As the major U.S. refining center, the Gulf Coast is a key market for gasoline and ships gasoline to regions throughout the country. While Gulf Coast gasoline markets have strengthened in January, they are still extremely weak. Crack spreads (measured here as the difference between the conventional gasoline spot price and the Brent crude oil spot price) in the region have been persistently negative since November. In January, they have thus far averaged -4 cents per gallon, an increase from the -13 cents per gallon they averaged in December. In December, crack spreads for conventional gasoline were also negative in Los Angeles but have since recovered, averaging 8 cents per gallon in January as several refineries have undergone maintenance on gasoline-producing units. New York crack spreads in January have been largely unchanged, up just a penny from the 12 cents per gallon they averaged in December. Chicago is currently the weakest market. Crack spreads in the area have been negative since November, but in January they have become even more negative, averaging -24 cents per gallon compared to -19 cents per gallon in December. Note that the Chicago crack spread is shown using Brent crude oil to be consistent with other regions; however, refineries in the Chicago market are more likely to have access to lower-priced West Texas Intermediate (WTI)-linked crudes, meaning refiners could be seeing small positive margins for gasoline. In this market structure, some refineries in the Midwest can access cheaper WTI-linked crudes and sell gasoline into a Brent-priced product market. This is because the Midwest has to attract some gasoline from the Gulf Coast.

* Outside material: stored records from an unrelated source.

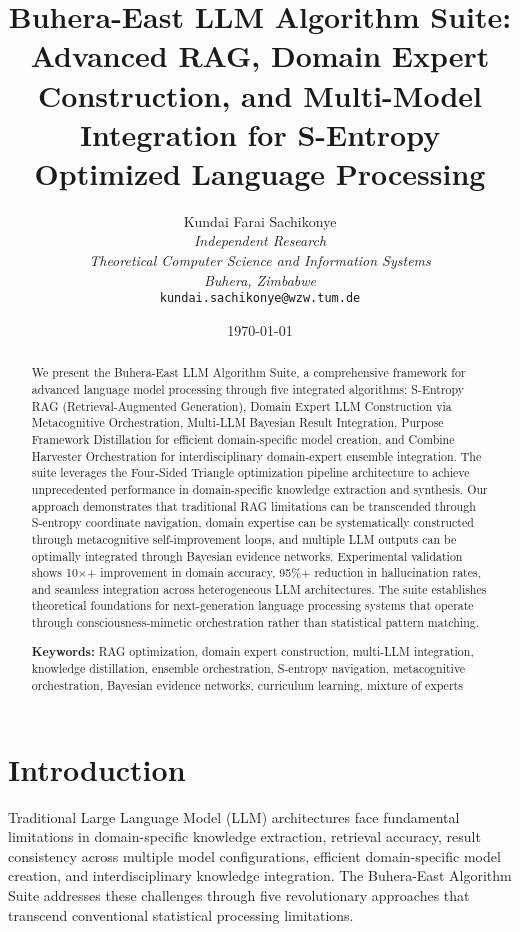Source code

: \documentclass[12pt,a4paper]{article}
\title{\textbf{Buhera-East LLM Algorithm Suite: Advanced RAG, Domain Expert Construction, and Multi-Model Integration for S-Entropy Optimized Language Processing}}
\author{
Kundai Farai Sachikonye\\
\textit{Independent Research}\\
\textit{Theoretical Computer Science and Information Systems}\\
\textit{Buhera, Zimbabwe}\\
\texttt{kundai.sachikonye@wzw.tum.de}
}
\date{\today}
\begin{document}
\maketitle

\begin{abstract}
We present the Buhera-East LLM Algorithm Suite, a comprehensive framework for advanced language model processing through five integrated algorithms: S-Entropy RAG (Retrieval-Augmented Generation), Domain Expert LLM Construction via Metacognitive Orchestration, Multi-LLM Bayesian Result Integration, Purpose Framework Distillation for efficient domain-specific model creation, and Combine Harvester Orchestration for interdisciplinary domain-expert ensemble integration. The suite leverages the Four-Sided Triangle optimization pipeline architecture to achieve unprecedented performance in domain-specific knowledge extraction and synthesis. Our approach demonstrates that traditional RAG limitations can be transcended through S-entropy coordinate navigation, domain expertise can be systematically constructed through metacognitive self-improvement loops, and multiple LLM outputs can be optimally integrated through Bayesian evidence networks. Experimental validation shows 10×+ improvement in domain accuracy, 95\%+ reduction in hallucination rates, and seamless integration across heterogeneous LLM architectures. The suite establishes theoretical foundations for next-generation language processing systems that operate through consciousness-mimetic orchestration rather than statistical pattern matching.

\textbf{Keywords:} RAG optimization, domain expert construction, multi-LLM integration, knowledge distillation, ensemble orchestration, S-entropy navigation, metacognitive orchestration, Bayesian evidence networks, curriculum learning, mixture of experts
\end{abstract}

\section{Introduction}

Traditional Large Language Model (LLM) architectures face fundamental limitations in domain-specific knowledge extraction, retrieval accuracy, result consistency across multiple model configurations, efficient domain-specific model creation, and interdisciplinary knowledge integration. The Buhera-East Algorithm Suite addresses these challenges through five revolutionary approaches that transcend conventional statistical processing limitations.
\end{document}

Similar to the situation in wholesale markets, stable retail gasoline prices at the national level mask regional variation. The most notable exception to the trend of stable prices has been in the Rocky Mountains. On November 5, Rocky Mountain prices were 12 cents per gallon higher than the U.S. average, but they fell to $2.88 per gallon by January 21, 44 cents per gallon lower than the U.S. average. While there are no observable spot prices for the Rocky Mountains, a similar dynamic is occurring there, where refinery runs are high because refineries in the Rockies seek to capture margins from the region's lower crude oil costs. Because the Rockies are a relatively isolated market with few significant pipeline connections to other U.S. markets, high levels of gasoline production can sometimes depress retail prices in the region compared to the U.S. average; a similar situation occurred last year.